» **Dataset records**:
- Opening Delimiter -
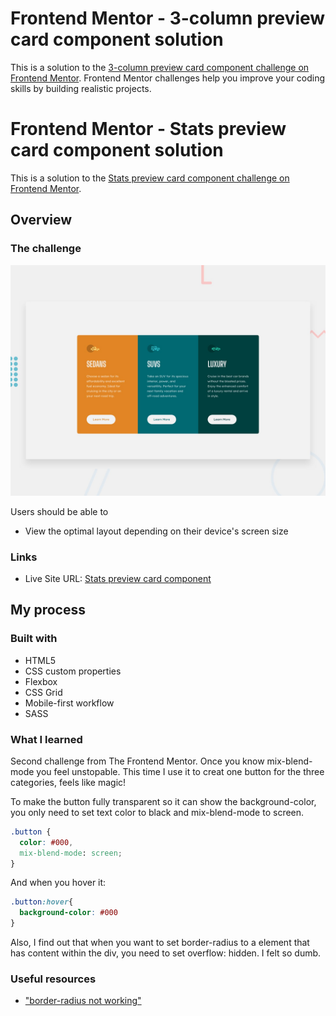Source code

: # Frontend Mentor - 3-column preview card component solution

This is a solution to the [3-column preview card component challenge on Frontend Mentor](https://www.frontendmentor.io/challenges/3column-preview-card-component-pH92eAR2-). Frontend Mentor challenges help you improve your coding skills by building realistic projects. 

# Frontend Mentor - Stats preview card component solution

This is a solution to the [Stats preview card component challenge on Frontend Mentor](https://www.frontendmentor.io/challenges/stats-preview-card-component-8JqbgoU62).

## Overview

### The challenge

![Design preview for the 3-column preview card component coding challenge](./design/desktop-preview.jpg)

Users should be able to

- View the optimal layout depending on their device's screen size

### Links

- Live Site URL: [Stats preview card component](https://guztrillo.github.io/TFM-stats-preview-card-component/)

## My process

### Built with

- HTML5
- CSS custom properties
- Flexbox
- CSS Grid
- Mobile-first workflow
- SASS

### What I learned

Second challenge from The Frontend Mentor. Once you know mix-blend-mode you feel unstopable. This time I use it to creat one button for the three categories, feels like magic!

To make the button fully transparent so it can show the background-color, you only need to set text color to black and mix-blend-mode to screen.
```css
.button {
  color: #000,
  mix-blend-mode: screen;
}
```

And when you hover it:

```css
.button:hover{
  background-color: #000
}
```

Also, I find out that when you want to set border-radius to a element that has content within the div, you need to set overflow: hidden. I felt so dumb.

### Useful resources

- ["border-radius not working"](https://stackoverflow.com/questions/10995294/border-radius-not-working)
- Closing Delimiter -
» **Work task**: Using the data above, copy each line that contains "mode".

» **Task result**:
Second challenge from The Frontend Mentor. Once you know mix-blend-mode you feel unstopable. This time I use it to creat one button for the three categories, feels like magic!
To make the button fully transparent so it can show the background-color, you only need to set text color to black and mix-blend-mode to screen.
  mix-blend-mode: screen;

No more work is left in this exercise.